Currency considerations:
UK customers generate GBP-denominated revenue. US customers generate USD. UAE customers generate AED (pegged to USD). For a USD-functional company, UK LTV is subject to GBP/USD FX risk. Model this explicitly rather than converting at spot rate and assuming stability.
The Market Expansion Decision Framework
Unit economics at market level answer the core expansion question: which market should receive the next increment of capital, and why? The framework:
1. Calculate market-level payback period for each current market 2. Identify the market with the shortest payback and highest LTV:CAC
ratio
3. Assess whether additional capital in that market can acquire more
customers at similar unit economics (capacity test) or whether the market is approaching saturation
4. If capacity exists: concentrate capital in the most efficient market
before expanding into less efficient ones
5. If near saturation: evaluate whether the next market has comparable
or better unit economics at the scale being considered
This is a more capital-efficient expansion strategy than geographic diversification for its own sake. Growing a profitable UK market to maturity before scaling a less efficient US operation is often the right call, even if the US looks more attractive on an absolute basis.
Key insight: The startups that have the best Series A conversations about market expansion are the ones that can show market-level unit economics and explain exactly why they are choosing to expand in a specific direction and with a specific capital allocation. "We're expanding to the US because it's a bigger market" is a narrative. "UK payback is 8 months, US pilot shows 14 months at current CAC with 1.4x ACV premium --- we need to prove the US CAC can come down through channel optimisation before we scale capital there" is an analysis.
Frequently Asked Questions
Should unit economics be calculated by market or by customer segment within a market?

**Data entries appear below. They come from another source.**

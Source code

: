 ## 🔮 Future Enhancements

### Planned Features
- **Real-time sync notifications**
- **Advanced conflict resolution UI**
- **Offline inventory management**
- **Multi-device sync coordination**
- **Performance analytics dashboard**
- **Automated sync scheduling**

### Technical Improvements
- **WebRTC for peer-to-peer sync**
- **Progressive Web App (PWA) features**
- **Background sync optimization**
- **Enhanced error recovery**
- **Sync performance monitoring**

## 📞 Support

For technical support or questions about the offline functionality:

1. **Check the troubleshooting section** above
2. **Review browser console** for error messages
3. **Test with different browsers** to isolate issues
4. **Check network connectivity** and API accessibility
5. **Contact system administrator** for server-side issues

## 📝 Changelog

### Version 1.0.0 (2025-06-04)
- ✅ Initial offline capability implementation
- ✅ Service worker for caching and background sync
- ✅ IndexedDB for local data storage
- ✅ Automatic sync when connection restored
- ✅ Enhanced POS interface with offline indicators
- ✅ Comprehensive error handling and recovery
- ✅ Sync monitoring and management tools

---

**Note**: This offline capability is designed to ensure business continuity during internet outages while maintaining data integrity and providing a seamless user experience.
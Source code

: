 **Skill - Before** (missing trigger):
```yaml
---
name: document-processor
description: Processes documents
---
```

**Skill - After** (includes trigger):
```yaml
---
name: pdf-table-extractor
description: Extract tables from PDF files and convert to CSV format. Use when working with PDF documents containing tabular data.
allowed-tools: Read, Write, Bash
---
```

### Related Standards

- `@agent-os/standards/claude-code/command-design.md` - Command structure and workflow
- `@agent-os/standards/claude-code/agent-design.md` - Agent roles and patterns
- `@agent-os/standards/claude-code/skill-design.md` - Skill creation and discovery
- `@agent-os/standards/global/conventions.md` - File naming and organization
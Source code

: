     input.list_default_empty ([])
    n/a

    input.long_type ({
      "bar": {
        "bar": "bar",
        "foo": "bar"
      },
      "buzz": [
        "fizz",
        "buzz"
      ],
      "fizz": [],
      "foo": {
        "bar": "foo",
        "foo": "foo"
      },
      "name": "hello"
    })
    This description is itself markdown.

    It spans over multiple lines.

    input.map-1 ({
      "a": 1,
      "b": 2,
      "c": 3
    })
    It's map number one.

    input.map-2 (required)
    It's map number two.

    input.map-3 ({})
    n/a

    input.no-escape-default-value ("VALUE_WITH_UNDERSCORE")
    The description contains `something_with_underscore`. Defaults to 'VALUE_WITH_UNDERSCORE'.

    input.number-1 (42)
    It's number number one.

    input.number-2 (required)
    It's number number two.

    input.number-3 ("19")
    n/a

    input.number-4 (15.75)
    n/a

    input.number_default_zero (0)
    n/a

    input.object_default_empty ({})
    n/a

Both, where data permits. A UK enterprise segment may have very different unit economics from UK SMB, just as UK and US differ. The more granular the unit economics analysis, the more precise the capital allocation decision. Start with market-level, then segment within markets as data accumulates.
How do you handle shared costs in multi-market models?
Allocate shared costs based on the most defensible available driver: time (if sales or marketing tracks time by market), budget (if campaigns are market-specific), or customers (for shared infrastructure costs where per-customer costs are relatively constant). Document the allocation method in the assumptions tab.
Does currency volatility affect LTV:CAC comparisons across markets?
Yes. LTV in GBP and CAC in USD (or vice versa) means the LTV:CAC ratio shifts with FX movements. For multi-year LTV comparisons, use a consistent FX assumption (forward rate or long-run average) rather than the current spot rate to avoid distortion from short-term rate movements.
Summary
Unit economics differ systematically across markets due to differences in competitive intensity, pricing norms, deal sizes, and churn behaviour. Building market-level unit economics requires separating S&M costs by market, attributing customers by market, and calculating CAC, LTV, and payback period for each. The insight from this analysis --- which markets are capital-efficient and which are subsidised --- is the foundation for evidence-based expansion decisions. Blended global unit economics flatten these differences and produce a metric that is neither accurate for any single market nor useful for capital allocation.